Помню, был в бригаде хулиганистый парень Витька, он на каре (грузовая самоходная тележка на производстве — прим.ред.) работал — возил корпуса в ЦКС, детали, какие надо. Его сначала даже на работу брать не хотели из-за его характера, а мне стало жалко парня. Про меня на заводе говорили: «Колесова у нас всех хулиганов подбирает». И вот везет этот Витька нагруженный кар, а мимо идет директор завода, Пушных Александр Федорович. Высокий такой, хромой — он с фронта без одной ноги пришел и ходил на протезе. Витька кричит ему: «Мужик, открой ворота!». Пушных похромал, открыл ворота. Витька выехал и опять орет: «Мужик, закрой ворота!». Прошло полчаса или час. Вызывает меня к себе Клавдия Петровна Зорина, начальник ЦКС: «Лида, что твой Витька натворил? Быстро бери его и поднимайтесь к Пушныху на третий этаж». Заходим. Александр Федорович говорит: «Ну, садись, мужик, — передразнивая Витьку. — Ты где воспитывался, кто твои родители? Почему нет никакого уважения к пожилому человеку?!" В общем, отчитал и меня, и его.

Потом Витьку этого взяли в армию. А когда отслужил, его мать стол накрыла, пригласила меня и нашу начальницу Зорину. Там первый раз я видела вора в законе. Такой холёный, будто бы интеллигент, не подступиться. А золотых зубов целый рот и перстень золотой, а в то время золото встречалось очень редко.
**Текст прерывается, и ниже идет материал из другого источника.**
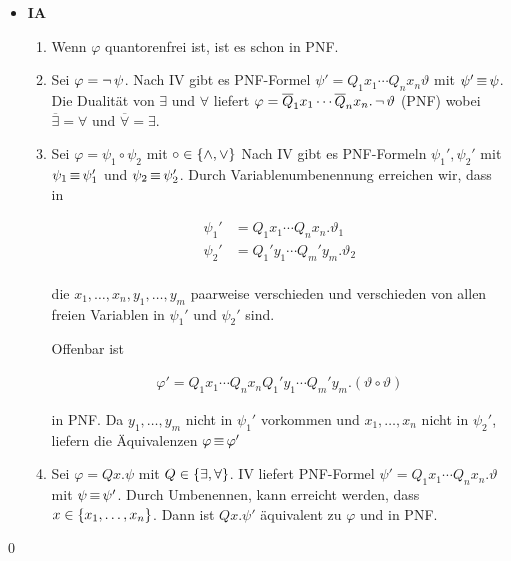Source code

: \begin{itemize}
  \item \textbf{IA}
  \begin{enumerate}
    \item Wenn $\varphi$ quantorenfrei ist, ist es schon in PNF.
    \item Sei $\varphi = \operatorname{\neg}\psi$. Nach IV gibt es PNF-Formel $\psi' = Q_1x_1\cdots Q_nx_n \vartheta$ mit $\psi' \operatorname{\equiv} \psi$. Die Dualität von $\exists$ und $\forall$ liefert
      $\varphi = \overline{Q}_1x_1 \cdots \overline{Q}_nx_n.\operatorname{\neg}\vartheta$ (PNF)
    wobei $\overline{\exists}=\forall$ und $\overline{\forall}=\exists$.
    
    \item Sei $\varphi = \psi_1 \circ \psi_2$ mit $\circ\in\left\{\operatorname{\wedge},\operatorname{\vee}\right\}$
    Nach IV gibt es PNF-Formeln $\psi_1', \psi_2'$ mit $\psi_1 \operatorname{\equiv} \psi_1'$
    und $\psi_2 \operatorname{\equiv} \psi_2'$. Durch Variablenumbenennung erreichen wir, dass in
    
    \begin{align}
      \psi_1' &= Q_1x_1 \cdots Q_nx_n. \vartheta_1 \\
      \psi_2' &= Q_1'y_1 \cdots Q_m'y_m. \vartheta_2 \\
    \end{align}
    
    die $x_1,\dots,x_n, y_1,\dots,y_m$ paarweise verschieden und verschieden von allen freien Variablen in $\psi_1'$ und $\psi_2'$ sind.
    
    Offenbar ist
    
    \begin{align}
      \varphi' = Q_1x_1\cdots Q_nx_n Q_1'y_1 \cdots Q_m'y_m .(\vartheta\circ\vartheta)
    \end{align}
    
    in PNF. Da $y_1,\dots,y_m$ nicht in $\psi_1'$ vorkommen und $x_1,\dots,x_n$ nicht in $\psi_2'$, liefern die Äquivalenzen $\varphi \operatorname{\equiv} \varphi'$
    
    \item Sei $\varphi = Q x.\psi$ mit $Q \in\left\{\exists, \forall\right\}$.
    IV liefert PNF-Formel $\psi'=Q_1x_1\cdots Q_nx_n.\vartheta$
    mit $\psi \operatorname{\equiv} \psi'$. Durch Umbenennen, kann erreicht werden,
    dass $x \in \left\{x_1,\dots,x_n\right\}$. Dann ist $Q x.\psi'$ äquivalent zu $\varphi$ und in PNF.
  \end{enumerate}
\end{itemize}
\qed



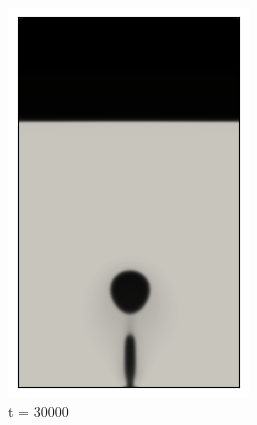 \begin{figure}[H]
\begin{subfigure}{0.25\textwidth}
		\includegraphics[width=\linewidth]{figs/cap4/bb_760_d30}
		\caption{t = 30000}
		\label{fig:5}
	\end{subfigure}\hfil 
	\begin{subfigure}{0.25\textwidth}

\end{subfigure}
\end{figure}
Клавдия Петровна сразу его раскусила. «Лида, — говорит, — нам надо отсюда уходить потихоньку». Мы собрались, а нас не пускают — шалман целый. Кое-как мы выбрались.

Хорошо было у нас на заводе, дружно! Все праздники вместе отмечали. Присутствовал и директор, и мастера, и так далее. Столы сами накрывали, немножко выпить дозволено было. А потом — и танцы, и игры всякие.

Самодеятельность была, концерты, танцы. А в театр как мы любили ходить! Нам раньше давали билеты на завод, и мы ходили на все оперы, балеты, спектакли. Я видела и Миронова, и Папанова, и Этуша. До сих пор театр люблю, но сейчас куда?..

На субботники никого даже агитировать не надо было. Шли, как на праздник. Возле проходной обязательно играл духовой оркестр. Мы убирали и свою территорию, и прилегающую. И на станках работали, а заработанные деньги отчисляли в специальный фонд. Например, в 1972 году на эти средства был открыт памятник ребятам, которые ушли с завода на фронт.

В 80-м я по возрасту вышла на пенсию, но все равно продолжала работать в ЦКС. У меня 40 лет трудового стажа. До сих пор завод для меня — это дом родной. Когда приходится ехать мимо, посмотрю на него — кормилец мой дорогой! Нас и сейчас не забывают, и на день старшего поколения, и на День Победы поздравляют, приглашают на концерты. Пускай нас, заводских тружеников тыла, всего человек 10 осталось. Но ведь есть и те, кто в войну на других заводах работал, а потом к нам перешел. Им тоже помогают. И вот за это им низкий-низкий поклон.